De l'amour. Hors des schémas sociologiques, Jean-François Richet apporte le cinéma de genre à la cité.


C'est comme dans la chanson. Il y a des filles et il y a des mecs. Il y a des grosses voitures et il y a des cités pourries. Il y a des dealers, des pitbulls, des flics racistes, des films d'action et des films d'amour. Ca ne facilite pas la vie du monde en général, et d'un cinéaste ayant envie de faire son film bien à lui, en particulier, tout cet attirail de faits, de clichés, d'inexorable déjà-vu à la fois bien réel et complètement saturé.

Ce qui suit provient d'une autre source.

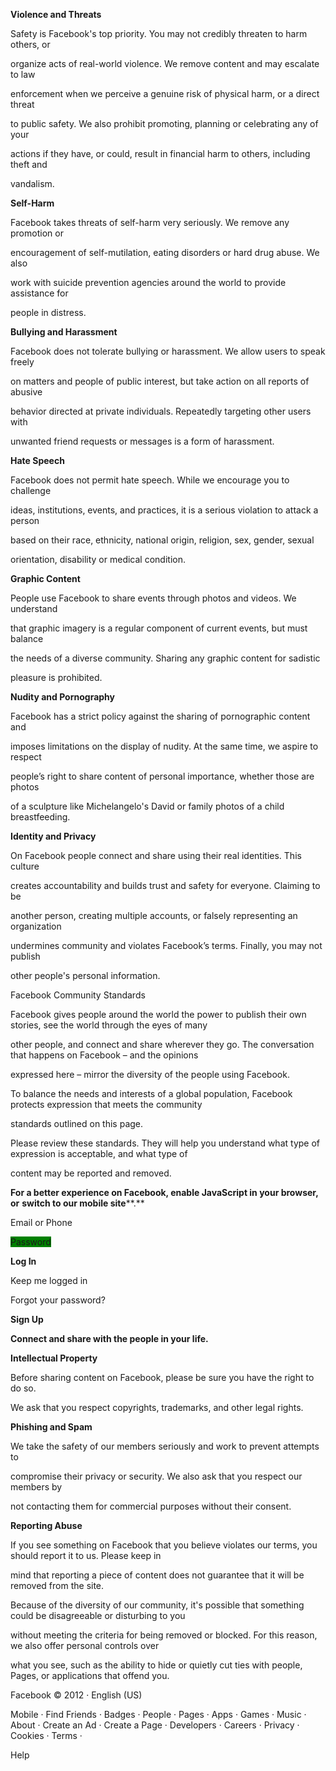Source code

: **Violence and Threats**

Safety is Facebook's top priority. You may not credibly threaten to harm others, or

organize acts of real-world violence. We remove content and may escalate to law

enforcement when we perceive a genuine risk of physical harm, or a direct threat

to public safety. We also prohibit promoting, planning or celebrating any of your

actions if they have, or could, result in financial harm to others, including theft and

vandalism.

**Self-Harm**

Facebook takes threats of self-harm very seriously. We remove any promotion or

encouragement of self-mutilation, eating disorders or hard drug abuse. We also

work with suicide prevention agencies around the world to provide assistance for

people in distress.

**Bullying and Harassment**

Facebook does not tolerate bullying or harassment. We allow users to speak freely

on matters and people of public interest, but take action on all reports of abusive

behavior directed at private individuals. Repeatedly targeting other users with

unwanted friend requests or messages is a form of harassment.

**Hate Speech**

Facebook does not permit hate speech. While we encourage you to challenge

ideas, institutions, events, and practices, it is a serious violation to attack a person

based on their race, ethnicity, national origin, religion, sex, gender, sexual

orientation, disability or medical condition.

**Graphic Content**

People use Facebook to share events through photos and videos. We understand

that graphic imagery is a regular component of current events, but must balance

the needs of a diverse community. Sharing any graphic content for sadistic

pleasure is prohibited.

**Nudity and Pornography**

Facebook has a strict policy against the sharing of pornographic content and

imposes limitations on the display of nudity. At the same time, we aspire to respect

people’s right to share content of personal importance, whether those are photos

of a sculpture like Michelangelo's David or family photos of a child breastfeeding.

**Identity and Privacy**

On Facebook people connect and share using their real identities. This culture

creates accountability and builds trust and safety for everyone. Claiming to be

another person, creating multiple accounts, or falsely representing an organization

undermines community and violates Facebook’s terms. Finally, you may not publish

other people's personal information.

Facebook Community Standards

Facebook gives people around the world the power to publish their own stories, see the world through the eyes of many

other people, and connect and share wherever they go. The conversation that happens on Facebook – and the opinions

expressed here – mirror the diversity of the people using Facebook. 

To balance the needs and interests of a global population, Facebook protects expression that meets the community

standards outlined on this page. 

Please review these standards. They will help you understand what type of expression is acceptable, and what type of

content may be reported and removed.

**For a better experience on Facebook, enable JavaScript in your browser, or** **switch to our mobile site****.**

Email or Phone

<span style="background-color: green;">Password

</span>**Log In**

Keep me logged in<span style="background-color: green;">

Forgot your password?</span>

**Sign Up**

**Connect and share with the people in your life.**

**Intellectual Property**

Before sharing content on Facebook, please be sure you have the right to do so.

We ask that you respect copyrights, trademarks, and other legal rights.

**Phishing and Spam**

We take the safety of our members seriously and work to prevent attempts to

compromise their privacy or security. We also ask that you respect our members by

not contacting them for commercial purposes without their consent.

**Reporting Abuse**

If you see something on Facebook that you believe violates our terms, you should report it to us. Please keep in

mind that reporting a piece of content does not guarantee that it will be removed from the site. 

Because of the diversity of our community, it's possible that something could be disagreeable or disturbing to you

without meeting the criteria for being removed or blocked. For this reason, we also offer personal controls over

what you see, such as the ability to hide or quietly cut ties with people, Pages, or applications that offend you.

Facebook © 2012 · English (US)

Mobile · Find Friends · Badges · People · Pages · Apps · Games · Music · About · Create an Ad · Create a Page · Developers · Careers · Privacy · Cookies · Terms ·

Help
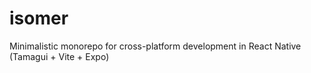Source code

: # isomer
Minimalistic monorepo for cross-platform development in React Native (Tamagui + Vite + Expo)
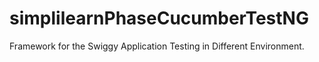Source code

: # simplilearnPhaseCucumberTestNG
Framework for the Swiggy Application Testing in Different Environment.

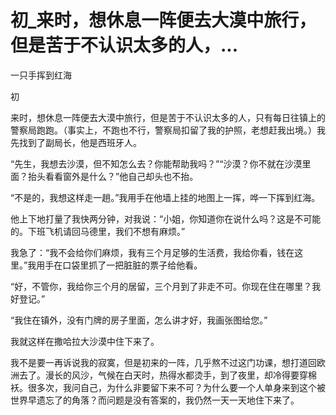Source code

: # 初_来时，想休息一阵便去大漠中旅行，但是苦于不认识太多的人，...

一只手挥到红海

初

来时，想休息一阵便去大漠中旅行，但是苦于不认识太多的人，只有每日往镇上的警察局跑跑。（事实上，不跑也不行，警察局扣留了我的护照，老想赶我出境。）我先找到了副局长，他是西班牙人。

“先生，我想去沙漠，但不知怎么去？你能帮助我吗？”“沙漠？你不就在沙漠里面？抬头看看窗外是什么？”他自己却头也不抬。

“不是的，我想这样走一趟。”我用手在他墙上挂的地图上一挥，哗一下挥到红海。

他上下地打量了我快两分钟，对我说：“小姐，你知道你在说什么吗？这是不可能的。下班飞机请回马德里，我们不想有麻烦。”

我急了：“我不会给你们麻烦，我有三个月足够的生活费，我给你看，钱在这里。”我用手在口袋里抓了一把脏脏的票子给他看。

“好，不管你，我给你三个月的居留，三个月到了非走不可。你现在住在哪里？我好登记。”

“我住在镇外，没有门牌的房子里面，怎么讲才好，我画张图给您。”

我就这样在撒哈拉大沙漠中住下来了。

我不是要一再诉说我的寂寞，但是初来的一阵，几乎熬不过这门功课，想打道回欧洲去了。漫长的风沙，气候在白天时，热得水都烫手，到了夜里，却冷得要穿棉袄。很多次，我问自己，为什么非要留下来不可？为什么要一个人单身来到这个被世界早遗忘了的角落？而问题是没有答案的，我仍然一天一天地住下来了。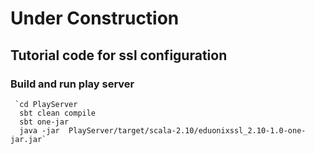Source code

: # Under Construction

## Tutorial code for ssl configuration

### Build and run play server
     `cd PlayServer
      sbt clean compile
      sbt one-jar
      java -jar  PlayServer/target/scala-2.10/eduonixssl_2.10-1.0-one-jar.jar`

A cet égard, la situation d'un auteur (ou d'un personnage)de cinéma est assez comparable à celle d'un jeune des banlieues, et quand Manu, interprété par le rappeur Stomy Bugsy, répond à sa copine, qu'en guise d'avenir il ne voit guère que de "se barrer ailleurs", il est clair qu'il n'y a pas d'ailleurs pour lui. Il n'y en a guère plus pour les films, maintenant que les espaces intersidéraux sont aussi fréquentés que le RER aux heures de pointe.
Reste donc, pour tout le monde, à faire au mieux avec ce qu'on a. Et ce n'est pas rien ce qu'ils ont. Maria a vingt ans, une jolie frimousse et un corps à l'avenant, un amoureux sérieux et une copine fidèle, la frime pour guide de conduite et une belle inconscience. Karim a un boulot, l'amour de Maria, le calme que lui donne sa force physique, une grosse BMW achetée à crédit. Linda a le sens des réalités, les attentions de Manu, le sentiment de pouvoir tenir les rênes de sa vie et de pouvoir aider sa copine Maria a se débrouiller dans l'existence. Manu a la pêche, un vif sentiment pour Linda, un gros copain amoureux de son pitbull, la haine des dealers. Jean-François Richet a ces quatres zigotos, et la furieuse envie de ne pas se laisser enfermer dans le ghetto des "réalisateurs des cités" sans pour autant renier ni ses origines, ni ses engagements. De l'amour sera l'histoire de cette tentative.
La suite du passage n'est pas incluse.